Stored entries
================================

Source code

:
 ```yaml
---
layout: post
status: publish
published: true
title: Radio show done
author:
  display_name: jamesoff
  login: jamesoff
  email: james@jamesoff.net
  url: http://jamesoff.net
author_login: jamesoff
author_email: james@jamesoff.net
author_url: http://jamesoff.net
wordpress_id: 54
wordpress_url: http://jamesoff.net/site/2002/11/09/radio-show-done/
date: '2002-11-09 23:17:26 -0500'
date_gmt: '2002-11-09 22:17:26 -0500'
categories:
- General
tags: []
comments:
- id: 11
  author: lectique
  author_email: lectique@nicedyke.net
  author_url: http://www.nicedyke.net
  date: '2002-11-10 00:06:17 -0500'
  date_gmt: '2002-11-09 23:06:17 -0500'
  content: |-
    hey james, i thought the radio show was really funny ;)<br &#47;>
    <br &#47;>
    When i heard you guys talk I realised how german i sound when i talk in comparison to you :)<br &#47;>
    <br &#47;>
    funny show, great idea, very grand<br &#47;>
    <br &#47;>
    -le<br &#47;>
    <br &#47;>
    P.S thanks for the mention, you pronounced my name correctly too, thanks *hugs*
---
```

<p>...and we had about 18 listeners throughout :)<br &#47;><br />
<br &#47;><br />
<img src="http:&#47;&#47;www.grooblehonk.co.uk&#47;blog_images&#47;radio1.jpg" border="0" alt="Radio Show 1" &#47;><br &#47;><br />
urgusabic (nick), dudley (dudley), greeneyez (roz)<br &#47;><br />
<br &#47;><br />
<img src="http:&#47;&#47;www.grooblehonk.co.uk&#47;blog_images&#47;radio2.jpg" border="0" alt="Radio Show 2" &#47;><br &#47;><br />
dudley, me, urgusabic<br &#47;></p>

================================

TASK PROMPT
All of the data above needs to be retyped exactly, with each line as it stands.

ANSWER SPACE
Source code

:
 ```yaml
---
layout: post
status: publish
published: true
title: Radio show done
author:
  display_name: jamesoff
  login: jamesoff
  email: james@jamesoff.net
  url: http://jamesoff.net
author_login: jamesoff
author_email: james@jamesoff.net
author_url: http://jamesoff.net
wordpress_id: 54
wordpress_url: http://jamesoff.net/site/2002/11/09/radio-show-done/
date: '2002-11-09 23:17:26 -0500'
date_gmt: '2002-11-09 22:17:26 -0500'
categories:
- General
tags: []
comments:
- id: 11
  author: lectique
  author_email: lectique@nicedyke.net
  author_url: http://www.nicedyke.net
  date: '2002-11-10 00:06:17 -0500'
  date_gmt: '2002-11-09 23:06:17 -0500'
  content: |-
    hey james, i thought the radio show was really funny ;)<br &#47;>
    <br &#47;>
    When i heard you guys talk I realised how german i sound when i talk in comparison to you :)<br &#47;>
    <br &#47;>
    funny show, great idea, very grand<br &#47;>
    <br &#47;>
    -le<br &#47;>
    <br &#47;>
    P.S thanks for the mention, you pronounced my name correctly too, thanks *hugs*
---
```

<p>...and we had about 18 listeners throughout :)<br &#47;><br />
<br &#47;><br />
<img src="http:&#47;&#47;www.grooblehonk.co.uk&#47;blog_images&#47;radio1.jpg" border="0" alt="Radio Show 1" &#47;><br &#47;><br />
urgusabic (nick), dudley (dudley), greeneyez (roz)<br &#47;><br />
<br &#47;><br />
<img src="http:&#47;&#47;www.grooblehonk.co.uk&#47;blog_images&#47;radio2.jpg" border="0" alt="Radio Show 2" &#47;><br &#47;><br />
dudley, me, urgusabic<br &#47;></p>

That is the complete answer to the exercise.